##### Data for this exercise #####

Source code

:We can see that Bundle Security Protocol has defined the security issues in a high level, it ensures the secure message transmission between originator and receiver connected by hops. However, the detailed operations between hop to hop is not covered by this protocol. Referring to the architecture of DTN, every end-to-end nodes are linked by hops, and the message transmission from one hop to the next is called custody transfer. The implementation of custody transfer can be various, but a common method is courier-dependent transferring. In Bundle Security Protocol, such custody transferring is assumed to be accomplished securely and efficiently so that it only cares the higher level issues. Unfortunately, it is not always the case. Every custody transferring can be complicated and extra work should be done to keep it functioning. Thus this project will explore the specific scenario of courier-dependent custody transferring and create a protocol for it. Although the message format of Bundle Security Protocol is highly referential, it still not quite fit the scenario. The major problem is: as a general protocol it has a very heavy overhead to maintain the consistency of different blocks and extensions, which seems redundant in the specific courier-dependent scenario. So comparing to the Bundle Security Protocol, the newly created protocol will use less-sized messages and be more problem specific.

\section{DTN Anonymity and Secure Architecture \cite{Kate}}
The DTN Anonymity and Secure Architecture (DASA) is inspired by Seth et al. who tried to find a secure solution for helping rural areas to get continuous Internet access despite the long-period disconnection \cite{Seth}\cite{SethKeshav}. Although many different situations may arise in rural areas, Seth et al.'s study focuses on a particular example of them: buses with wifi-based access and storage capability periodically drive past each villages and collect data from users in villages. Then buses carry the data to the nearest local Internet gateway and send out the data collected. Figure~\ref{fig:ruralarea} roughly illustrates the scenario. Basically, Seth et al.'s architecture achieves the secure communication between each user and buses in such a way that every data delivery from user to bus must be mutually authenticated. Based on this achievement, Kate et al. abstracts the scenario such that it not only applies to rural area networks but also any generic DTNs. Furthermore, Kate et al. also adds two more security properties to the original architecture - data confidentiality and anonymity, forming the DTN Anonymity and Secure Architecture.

#####
##### Data for this exercise #####

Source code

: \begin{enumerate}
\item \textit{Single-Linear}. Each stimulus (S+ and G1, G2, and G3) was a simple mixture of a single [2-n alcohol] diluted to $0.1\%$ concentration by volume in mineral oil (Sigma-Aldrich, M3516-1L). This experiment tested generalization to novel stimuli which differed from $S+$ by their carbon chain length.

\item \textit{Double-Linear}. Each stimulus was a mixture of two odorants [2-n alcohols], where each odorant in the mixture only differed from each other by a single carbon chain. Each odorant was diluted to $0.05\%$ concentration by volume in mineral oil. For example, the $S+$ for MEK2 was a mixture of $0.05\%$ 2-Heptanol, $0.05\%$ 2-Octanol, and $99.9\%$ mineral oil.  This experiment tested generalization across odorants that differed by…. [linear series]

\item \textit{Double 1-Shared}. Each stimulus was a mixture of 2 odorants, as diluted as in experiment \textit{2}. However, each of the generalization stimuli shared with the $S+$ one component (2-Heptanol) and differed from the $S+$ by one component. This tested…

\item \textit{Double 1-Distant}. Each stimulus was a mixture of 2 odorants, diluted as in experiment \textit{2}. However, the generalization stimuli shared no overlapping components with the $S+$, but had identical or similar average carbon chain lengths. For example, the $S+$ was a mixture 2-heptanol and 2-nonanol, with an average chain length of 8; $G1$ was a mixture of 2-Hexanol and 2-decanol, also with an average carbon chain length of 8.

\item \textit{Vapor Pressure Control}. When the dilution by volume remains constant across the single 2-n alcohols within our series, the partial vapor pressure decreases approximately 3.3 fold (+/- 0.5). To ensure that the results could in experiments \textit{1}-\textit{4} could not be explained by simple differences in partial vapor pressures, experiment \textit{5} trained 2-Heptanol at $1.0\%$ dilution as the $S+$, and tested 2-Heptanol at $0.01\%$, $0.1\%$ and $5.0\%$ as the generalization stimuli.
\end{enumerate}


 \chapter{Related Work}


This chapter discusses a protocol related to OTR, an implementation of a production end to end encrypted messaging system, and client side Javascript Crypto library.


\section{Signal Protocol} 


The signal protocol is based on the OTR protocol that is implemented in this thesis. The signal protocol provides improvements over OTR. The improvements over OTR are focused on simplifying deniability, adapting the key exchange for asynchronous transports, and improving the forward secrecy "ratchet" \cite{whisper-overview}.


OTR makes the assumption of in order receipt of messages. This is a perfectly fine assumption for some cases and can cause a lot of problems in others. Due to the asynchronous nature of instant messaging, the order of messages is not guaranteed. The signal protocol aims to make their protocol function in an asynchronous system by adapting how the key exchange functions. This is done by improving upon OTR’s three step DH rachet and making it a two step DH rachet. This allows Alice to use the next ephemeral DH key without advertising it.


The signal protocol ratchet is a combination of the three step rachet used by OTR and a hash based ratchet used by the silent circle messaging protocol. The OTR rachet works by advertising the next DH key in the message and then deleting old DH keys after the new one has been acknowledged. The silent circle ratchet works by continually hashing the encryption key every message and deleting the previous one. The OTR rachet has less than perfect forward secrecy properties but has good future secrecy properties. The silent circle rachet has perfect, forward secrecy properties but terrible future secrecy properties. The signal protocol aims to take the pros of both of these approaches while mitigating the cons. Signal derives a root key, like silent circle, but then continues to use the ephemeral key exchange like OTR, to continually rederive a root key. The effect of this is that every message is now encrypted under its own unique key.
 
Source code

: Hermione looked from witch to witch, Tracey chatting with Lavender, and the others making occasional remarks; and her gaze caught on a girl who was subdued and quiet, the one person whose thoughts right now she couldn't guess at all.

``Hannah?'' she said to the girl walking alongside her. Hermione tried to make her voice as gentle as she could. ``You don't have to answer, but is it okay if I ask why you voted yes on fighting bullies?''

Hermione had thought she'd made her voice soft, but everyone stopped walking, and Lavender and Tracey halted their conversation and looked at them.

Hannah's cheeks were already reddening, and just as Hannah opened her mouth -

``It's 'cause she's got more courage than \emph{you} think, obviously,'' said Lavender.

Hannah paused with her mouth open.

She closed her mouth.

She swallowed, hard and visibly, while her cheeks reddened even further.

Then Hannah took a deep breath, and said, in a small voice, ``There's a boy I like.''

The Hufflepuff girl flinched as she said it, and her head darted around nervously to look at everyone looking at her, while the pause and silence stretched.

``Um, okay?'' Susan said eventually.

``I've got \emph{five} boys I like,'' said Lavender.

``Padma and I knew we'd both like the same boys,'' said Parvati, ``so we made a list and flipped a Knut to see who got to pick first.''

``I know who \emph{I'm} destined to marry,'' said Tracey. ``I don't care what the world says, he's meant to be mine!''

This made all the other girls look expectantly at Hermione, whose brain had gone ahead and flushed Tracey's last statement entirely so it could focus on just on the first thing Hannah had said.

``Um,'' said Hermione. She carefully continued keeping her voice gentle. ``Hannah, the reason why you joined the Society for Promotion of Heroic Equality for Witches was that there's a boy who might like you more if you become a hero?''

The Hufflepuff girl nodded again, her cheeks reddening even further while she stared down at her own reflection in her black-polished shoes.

#####

• _Task statement_
Each line of the data above containing the string "mouth" is to be copied.

• _Answer to the exercise_
Hannah's cheeks were already reddening, and just as Hannah opened her mouth -
Hannah paused with her mouth open.
She closed her mouth.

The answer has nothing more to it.